The higher output power (per-yarn-weight) is comparable to that for large electric motors, and the weight-normalized performance of these conventional electric motors severely degrades when they are downsized to millimeter scale.
"The discovery, characterization, and understanding of these high performance torsional motors shows the power of international collaborations", said Prof. Ray H. Baughman, Robert A. Welch Professor of Chemistry and director of The University of Texas at Dallas Alan G. MacDiarmid NanoTech Institute
Torsional CNT muscles can be used as nanoscale motors for a number of applications, Prof. Baughman added, because they can be simpler and more inexpensive to construct than it is to miniaturize conventional motors,
The CNT-based torsional motors consist of a yarn electrode and a counter-electrode, which are immersed in an ionically conducting liquid. A low voltage battery can serve as the power source, which enables electrochemical charge and discharge of the yarn to provide torsional rotation in opposite directions.
In the simplest case, researchers attach a paddle to the CNT-based yarn, which enables torsional rotation to do useful work – like mixing liquids on "micro-fluidic chips" used for chemical analysis and sensing.
Charging CNT-based yarns is like charging a supercapacitor - ions migrate into the yarns to electrostatically balance the electronic charge electrically injected onto the nanotubes. Although the CNT yarns are porous, this influx of ions causes the yarn to increase volume, shrink in length by up to a percent, and torsionally rotate.
This shrinkage in yarn length as volume increases is due to the yarn's helical structure, which acts like a child’s finger cuff toy – which traps a finger when elongated, but frees it when shortened.
The team’s use to torsional rotation follows many examples from nature, Prof. Baughman added. Nature has used torsional rotation based on helically wound muscles for hundreds of millions of years, and can be seen in elephant trunks and octopus limbs where helically wound muscle fibers cause rotation by contracting against an essentially incompressible, bone-less core.
Helically-wound CNTs in CNT-based yarns, in contrast, are undergoing little change in length, but are instead causing the volume of liquid electrolyte within the porous yarn to increase during electrochemical charging, so that torsional rotation occurs, according to Prof. Baughman.
The work demonstrates the strength of flexible of CNT yarns, which are created by spinning or rotating CNTs into helical yarns. Because rotation is torsional, a twist occurs in one direction until a limiting rotation results. Upon hitting that limit, rotation can be reversed by changing the applied voltage. The result is “left hand” and “right hand” yarns, which rotate in opposite directions when electrically charged.

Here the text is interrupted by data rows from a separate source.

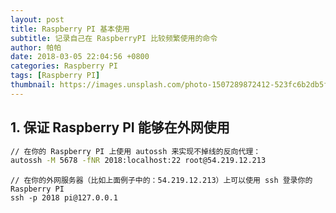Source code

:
```yaml
---
layout: post 
title: Raspberry PI 基本使用
subtitle: 记录自己在 RaspberryPI 比较频繁使用的命令
author: 帕帕
date: 2018-03-05 22:04:56 +0800
categories: Raspberry PI
tags: [Raspberry PI]
thumbnail: https://images.unsplash.com/photo-1507289872412-523fc6b2db5f?ixlib=rb-0.3.5&ixid=eyJhcHBfaWQiOjEyMDd9&s=20ca9d0eba2016344894aec7bb453a2d&auto=format&fit=crop&w=100&q=50
---
```



## 1. 保证 Raspberry PI 能够在外网使用

```sh
// 在你的 Raspberry PI 上使用 autossh 来实现不掉线的反向代理：
autossh -M 5678 -fNR 2018:localhost:22 root@54.219.12.213
```

```
// 在你的外网服务器（比如上面例子中的：54.219.12.213）上可以使用 ssh 登录你的 Raspberry PI
ssh -p 2018 pi@127.0.0.1
```

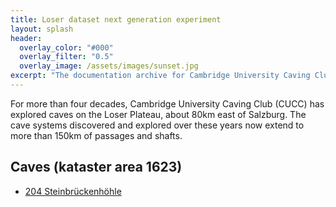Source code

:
 ```yaml
---
title: Loser dataset next generation experiment
layout: splash
header:
  overlay_color: "#000"
  overlay_filter: "0.5"
  overlay_image: /assets/images/sunset.jpg
excerpt: "The documentation archive for Cambridge University Caving Club's expeditions to Austria"
---
```


For more than four decades, Cambridge University Caving Club (CUCC) has
explored caves on the Loser Plateau, about 80km east of Salzburg. The cave
systems discovered and explored over these years now extend to more than
150km of passages and shafts.

## Caves (kataster area 1623)

- [204 Steinbrückenhöhle](caves-1623/204)
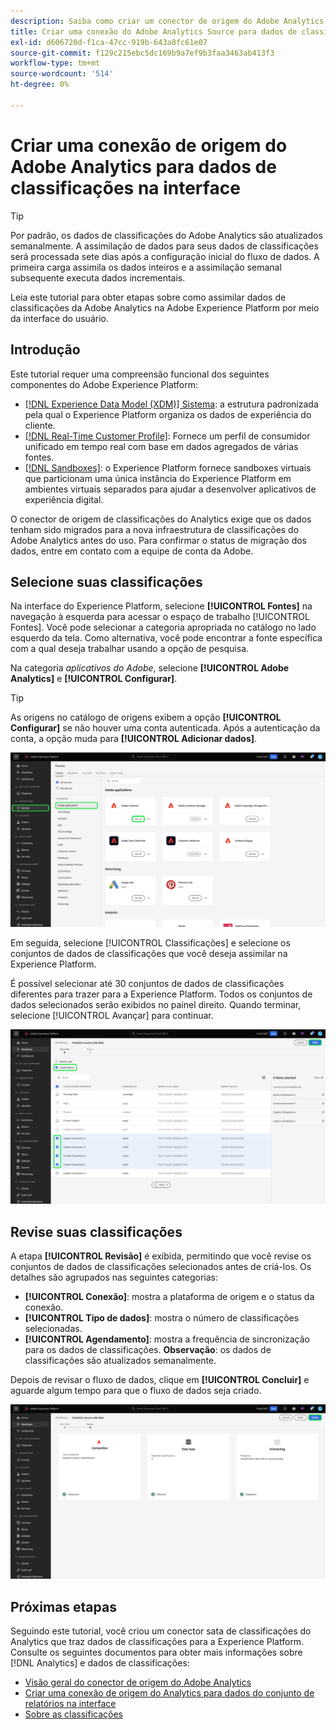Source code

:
 ```yaml
---
description: Saiba como criar um conector de origem do Adobe Analytics na interface do usuário para trazer dados de classificações para o Adobe Experience Platform.
title: Criar uma conexão do Adobe Analytics Source para dados de classificações na interface
exl-id: d606720d-f1ca-47cc-919b-643a8fc61e07
source-git-commit: f129c215ebc5dc169b9a7ef9b3faa3463ab413f3
workflow-type: tm+mt
source-wordcount: '514'
ht-degree: 0%

---
```


# Criar uma conexão de origem do Adobe Analytics para dados de classificações na interface

>[!TIP]
>
>Por padrão, os dados de classificações do Adobe Analytics são atualizados semanalmente. A assimilação de dados para seus dados de classificações será processada sete dias após a configuração inicial do fluxo de dados. A primeira carga assimila os dados inteiros e a assimilação semanal subsequente executa dados incrementais.

Leia este tutorial para obter etapas sobre como assimilar dados de classificações da Adobe Analytics na Adobe Experience Platform por meio da interface do usuário.

## Introdução

Este tutorial requer uma compreensão funcional dos seguintes componentes do Adobe Experience Platform:

* [[!DNL Experience Data Model (XDM)] Sistema](../../../../../xdm/home.md): a estrutura padronizada pela qual o Experience Platform organiza os dados de experiência do cliente.
* [[!DNL Real-Time Customer Profile]](../../../../../profile/home.md): Fornece um perfil de consumidor unificado em tempo real com base em dados agregados de várias fontes.
* [[!DNL Sandboxes]](../../../../../sandboxes/home.md): o Experience Platform fornece sandboxes virtuais que particionam uma única instância do Experience Platform em ambientes virtuais separados para ajudar a desenvolver aplicativos de experiência digital.

O conector de origem de classificações do Analytics exige que os dados tenham sido migrados para a nova infraestrutura de classificações do Adobe Analytics antes do uso. Para confirmar o status de migração dos dados, entre em contato com a equipe de conta da Adobe.

## Selecione suas classificações

Na interface do Experience Platform, selecione **[!UICONTROL Fontes]** na navegação à esquerda para acessar o espaço de trabalho [!UICONTROL Fontes]. Você pode selecionar a categoria apropriada no catálogo no lado esquerdo da tela. Como alternativa, você pode encontrar a fonte específica com a qual deseja trabalhar usando a opção de pesquisa.

Na categoria *aplicativos do Adobe*, selecione **[!UICONTROL Adobe Analytics]** e **[!UICONTROL Configurar]**.

>[!TIP]
>
>As origens no catálogo de origens exibem a opção **[!UICONTROL Configurar]** se não houver uma conta autenticada. Após a autenticação da conta, a opção muda para **[!UICONTROL Adicionar dados]**.

![O catálogo de origens na interface do usuário do Experience Platform com a origem do Adobe Analytics selecionada.](../../../../images/tutorials/create/classifications/catalog.png)

Em seguida, selecione [!UICONTROL Classificações] e selecione os conjuntos de dados de classificações que você deseja assimilar na Experience Platform.

É possível selecionar até 30 conjuntos de dados de classificações diferentes para trazer para a Experience Platform. Todos os conjuntos de dados selecionados serão exibidos no painel direito. Quando terminar, selecione [!UICONTROL Avançar] para continuar.

![A página de classificações com vários conjuntos de dados de classificações selecionados.](../../../../images/tutorials/create/classifications/select.png)

## Revise suas classificações

A etapa **[!UICONTROL Revisão]** é exibida, permitindo que você revise os conjuntos de dados de classificações selecionados antes de criá-los. Os detalhes são agrupados nas seguintes categorias:

* **[!UICONTROL Conexão]**: mostra a plataforma de origem e o status da conexão.
* **[!UICONTROL Tipo de dados]**: mostra o número de classificações selecionadas.
* **[!UICONTROL Agendamento]**: mostra a frequência de sincronização para os dados de classificações. **Observação**: os dados de classificações são atualizados semanalmente.

Depois de revisar o fluxo de dados, clique em **[!UICONTROL Concluir]** e aguarde algum tempo para que o fluxo de dados seja criado.

![A página de revisão dos dados de classificações do Adobe Analytics.](../../../../images/tutorials/create/classifications/review.png)

## Próximas etapas

Seguindo este tutorial, você criou um conector sata de classificações do Analytics que traz dados de classificações para a Experience Platform. Consulte os seguintes documentos para obter mais informações sobre [!DNL Analytics] e dados de classificações:

* [Visão geral do conector de origem do Adobe Analytics](../../../../connectors/adobe-applications/analytics.md)
* [Criar uma conexão de origem do Analytics para dados do conjunto de relatórios na interface](./analytics.md)
* [Sobre as classificações](https://experienceleague.adobe.com/docs/analytics/components/classifications/c-classifications.html?lang=pt-BR)

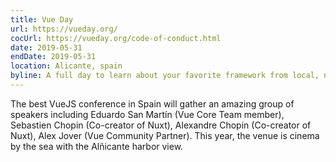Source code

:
 ```yaml
---
title: Vue Day
url: https://vueday.org/
cocUrl: https://vueday.org/code-of-conduct.html
date: 2019-05-31
endDate: 2019-05-31
location: Alicante, spain
byline: A full day to learn about your favorite framework from local, national and international speakers.
---
```


The best VueJS conference in Spain will gather an amazing group of speakers including Eduardo San Martín (Vue Core Team member), Sebastien Chopin (Co-creator of Nuxt), Alexandre Chopin (Co-creator of Nuxt), Alex Jover (Vue Community Partner). This year, the venue is cinema by the sea with the Alñicante harbor view.
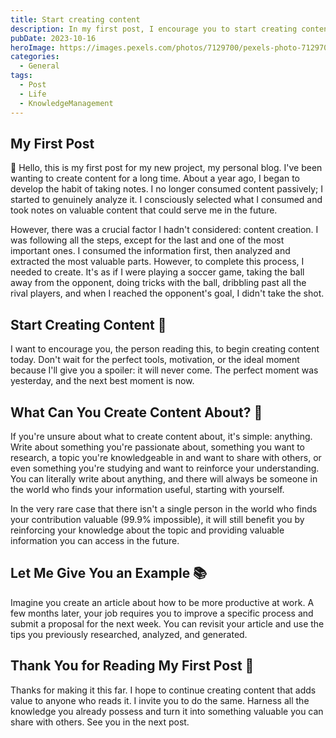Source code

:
 ```yaml
---
title: Start creating content
description: In my first post, I encourage you to start creating content right now and discover how it can benefit you and become a valuable tool in the future.
pubDate: 2023-10-16
heroImage: https://images.pexels.com/photos/7129700/pexels-photo-7129700.jpeg
categories:
  - General
tags:
  - Post
  - Life
  - KnowledgeManagement
---
```

## My First Post

👋 Hello, this is my first post for my new project, my personal blog. I've been wanting to create content for a long time. About a year ago, I began to develop the habit of taking notes. I no longer consumed content passively; I started to genuinely analyze it. I consciously selected what I consumed and took notes on valuable content that could serve me in the future.

However, there was a crucial factor I hadn't considered: content creation. I was following all the steps, except for the last and one of the most important ones. I consumed the information first, then analyzed and extracted the most valuable parts. However, to complete this process, I needed to create. It's as if I were playing a soccer game, taking the ball away from the opponent, doing tricks with the ball, dribbling past all the rival players, and when I reached the opponent's goal, I didn't take the shot.

## Start Creating Content 🚀

I want to encourage you, the person reading this, to begin creating content today. Don't wait for the perfect tools, motivation, or the ideal moment because I'll give you a spoiler: it will never come. The perfect moment was yesterday, and the next best moment is now.
## What Can You Create Content About? 🤔

If you're unsure about what to create content about, it's simple: anything. Write about something you're passionate about, something you want to research, a topic you're knowledgeable in and want to share with others, or even something you're studying and want to reinforce your understanding. You can literally write about anything, and there will always be someone in the world who finds your information useful, starting with yourself.

In the very rare case that there isn't a single person in the world who finds your contribution valuable (99.9% impossible), it will still benefit you by reinforcing your knowledge about the topic and providing valuable information you can access in the future.
## Let Me Give You an Example 📚

Imagine you create an article about how to be more productive at work. A few months later, your job requires you to improve a specific process and submit a proposal for the next week. You can revisit your article and use the tips you previously researched, analyzed, and generated.
## Thank You for Reading My First Post 🙏

Thanks for making it this far. I hope to continue creating content that adds value to anyone who reads it. I invite you to do the same. Harness all the knowledge you already possess and turn it into something valuable you can share with others. See you in the next post.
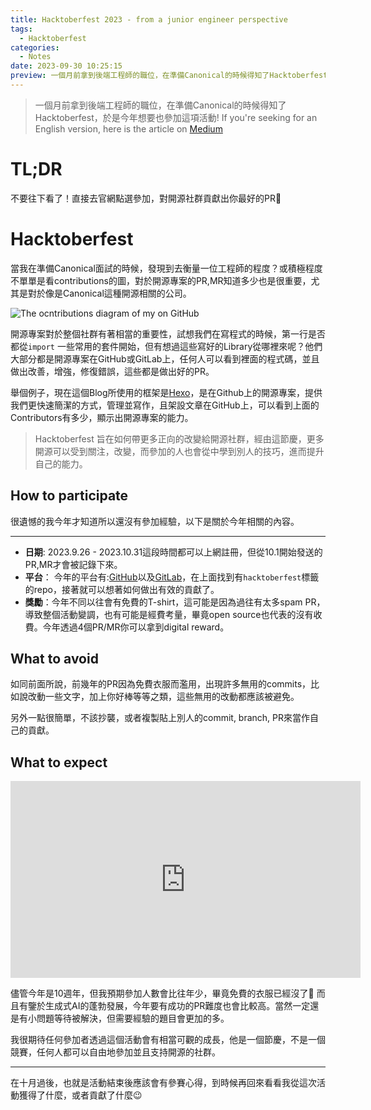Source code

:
 ```yaml
---
title: Hacktoberfest 2023 - from a junior engineer perspective
tags:
  - Hacktoberfest
categories:
  - Notes
date: 2023-09-30 10:25:15
preview: 一個月前拿到後端工程師的職位，在準備Canonical的時候得知了Hacktoberfest，於是今年想要也參加這項活動! If you're seeking for an English version, here is the article on [Medium](https://tylerastro.medium.com/hacktoberfest-2023-from-a-junior-engineer-perspective-f3798ef72eb0)
---
```



>  一個月前拿到後端工程師的職位，在準備Canonical的時候得知了Hacktoberfest，於是今年想要也參加這項活動! If you're seeking for an English version, here is the article on [Medium](https://tylerastro.medium.com/hacktoberfest-2023-from-a-junior-engineer-perspective-f3798ef72eb0)

# TL;DR
不要往下看了！直接去官網點選參加，對開源社群貢獻出你最好的PR👊

# Hacktoberfest

當我在準備Canonical面試的時候，發現到去衡量一位工程師的程度？或積極程度不單單是看contributions的圖，對於開源專案的PR,MR知道多少也是很重要，尤其是對於像是Canonical這種開源相關的公司。

![The ocntributions diagram of my on GitHub](contributions.png)

開源專案對於整個社群有著相當的重要性，試想我們在寫程式的時候，第一行是否都從`import` 一些常用的套件開始，但有想過這些寫好的Library從哪裡來呢？他們大部分都是開源專案在GitHub或GitLab上，任何人可以看到裡面的程式碼，並且做出改善，增強，修復錯誤，這些都是做出好的PR。

<!--more-->

舉個例子，現在這個Blog所使用的框架是[Hexo](https://github.com/hexojs/hexo)，是在Github上的開源專案，提供我們更快速簡潔的方式，管理並寫作，且架設文章在GitHub上，可以看到上面的Contributors有多少，顯示出開源專案的能力。

> Hacktoberfest 旨在如何帶更多正向的改變給開源社群，經由這節慶，更多開源可以受到關注，改變，而參加的人也會從中學到別人的技巧，進而提升自己的能力。


## How to participate

很遺憾的我今年才知道所以還沒有參加經驗，以下是關於今年相關的內容。

-----

- **日期**: 2023.9.26 - 2023.10.31這段時間都可以上網註冊，但從10.1開始發送的PR,MR才會被記錄下來。
- **平台**： 今年的平台有:[GitHub](https://github.com/topics/hacktoberfest)以及[GitLab](https://gitlab.com/explore/projects/topics/hacktoberfest)，在上面找到有`hacktoberfest`標籤的repo，接著就可以想著如何做出有效的貢獻了。
- **獎勵**：今年不同以往會有免費的T-shirt，這可能是因為過往有太多spam PR，導致整個活動變調，也有可能是經費考量，畢竟open source也代表的沒有收費。今年透過4個PR/MR你可以拿到digital reward。

## What to avoid

如同前面所說，前幾年的PR因為免費衣服而濫用，出現許多無用的commits，比如說改動一些文字，加上你好棒等等之類，這些無用的改動都應該被避免。

另外一點很簡單，不該抄襲，或者複製貼上別人的commit, branch, PR來當作自己的貢獻。

## What to expect

<iframe width="560" height="315" src="https://www.youtube.com/embed/1YdvX8BW8MY?si=gawS38rgW-ROdKus" title="YouTube video player" frameborder="0" allow="accelerometer; autoplay; clipboard-write; encrypted-media; gyroscope; picture-in-picture; web-share" allowfullscreen></iframe>

儘管今年是10週年，但我預期參加人數會比往年少，畢竟免費的衣服已經沒了🥲
而且有鑒於生成式AI的蓬勃發展，今年要有成功的PR難度也會比較高。當然一定還是有小問題等待被解決，但需要經驗的題目會更加的多。

我很期待任何參加者透過這個活動會有相當可觀的成長，他是一個節慶，不是一個競賽，任何人都可以自由地參加並且支持開源的社群。

----
在十月過後，也就是活動結束後應該會有參賽心得，到時候再回來看看我從這次活動獲得了什麼，或者貢獻了什麼😉
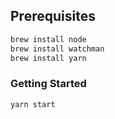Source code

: ## Prerequisites

```sh
brew install node
brew install watchman
brew install yarn
```

### Getting Started

```sh
yarn start
```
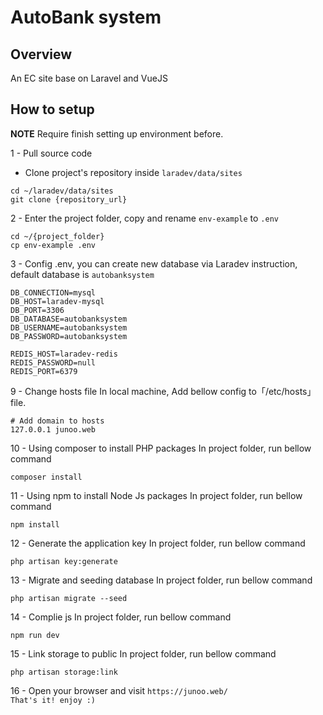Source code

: # AutoBank system

## Overview
An EC site base on Laravel and VueJS

## How to setup
**NOTE**  Require finish setting up environment before.

1 - Pull source code
- Clone project's repository inside `laradev/data/sites`
```
cd ~/laradev/data/sites
git clone {repository_url}
```
2 - Enter the project folder, copy and rename `env-example` to `.env`
```
cd ~/{project_folder}
cp env-example .env
```

3 - Config .env, you can create new database via Laradev instruction, default
database is `autobanksystem`
```
DB_CONNECTION=mysql
DB_HOST=laradev-mysql
DB_PORT=3306
DB_DATABASE=autobanksystem
DB_USERNAME=autobanksystem
DB_PASSWORD=autobanksystem
```

```
REDIS_HOST=laradev-redis
REDIS_PASSWORD=null
REDIS_PORT=6379
```

9 - Change hosts file
In local machine, Add bellow config to「/etc/hosts」file.
```
# Add domain to hosts
127.0.0.1 junoo.web
```

10 - Using composer to install PHP packages
In project folder, run bellow command
```
composer install
```

11 - Using npm to install Node Js packages
In project folder, run bellow command
```
npm install
```

12 - Generate the application key
In project folder, run bellow command
```
php artisan key:generate
```
13 - Migrate and seeding database
In project folder, run bellow command
```
php artisan migrate --seed
```

14 - Complie js
In project folder, run bellow command
```
npm run dev
```

15 - Link storage to public
In project folder, run bellow command
```
php artisan storage:link
```

16 - Open your browser and visit `https://junoo.web/`   
`That's it! enjoy :)`

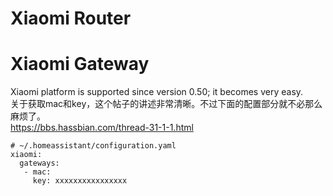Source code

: # Xiaomi Router


# Xiaomi Gateway
Xiaomi platform is supported since version 0.50; it becomes very easy.  
关于获取mac和key，这个帖子的讲述非常清晰。不过下面的配置部分就不必那么麻烦了。  
https://bbs.hassbian.com/thread-31-1-1.html  
```
# ~/.homeassistant/configuration.yaml
xiaomi:
  gateways:
   - mac:
     key: xxxxxxxxxxxxxxxx
```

Funding for this research was provided by grants from the Air Force Office of Scientific Research, the Air Force AOARD program, the Office of Naval Research MURI program, and the Robert A. Welch Foundation in the United States; the Creative Research Initiative Center for Bio-Artificial Muscle in Korea; the Natural Sciences and Engineering Research Council of Canada; and the Australian Research Council.
The work appears in the Oct 13 issue of Science magazine.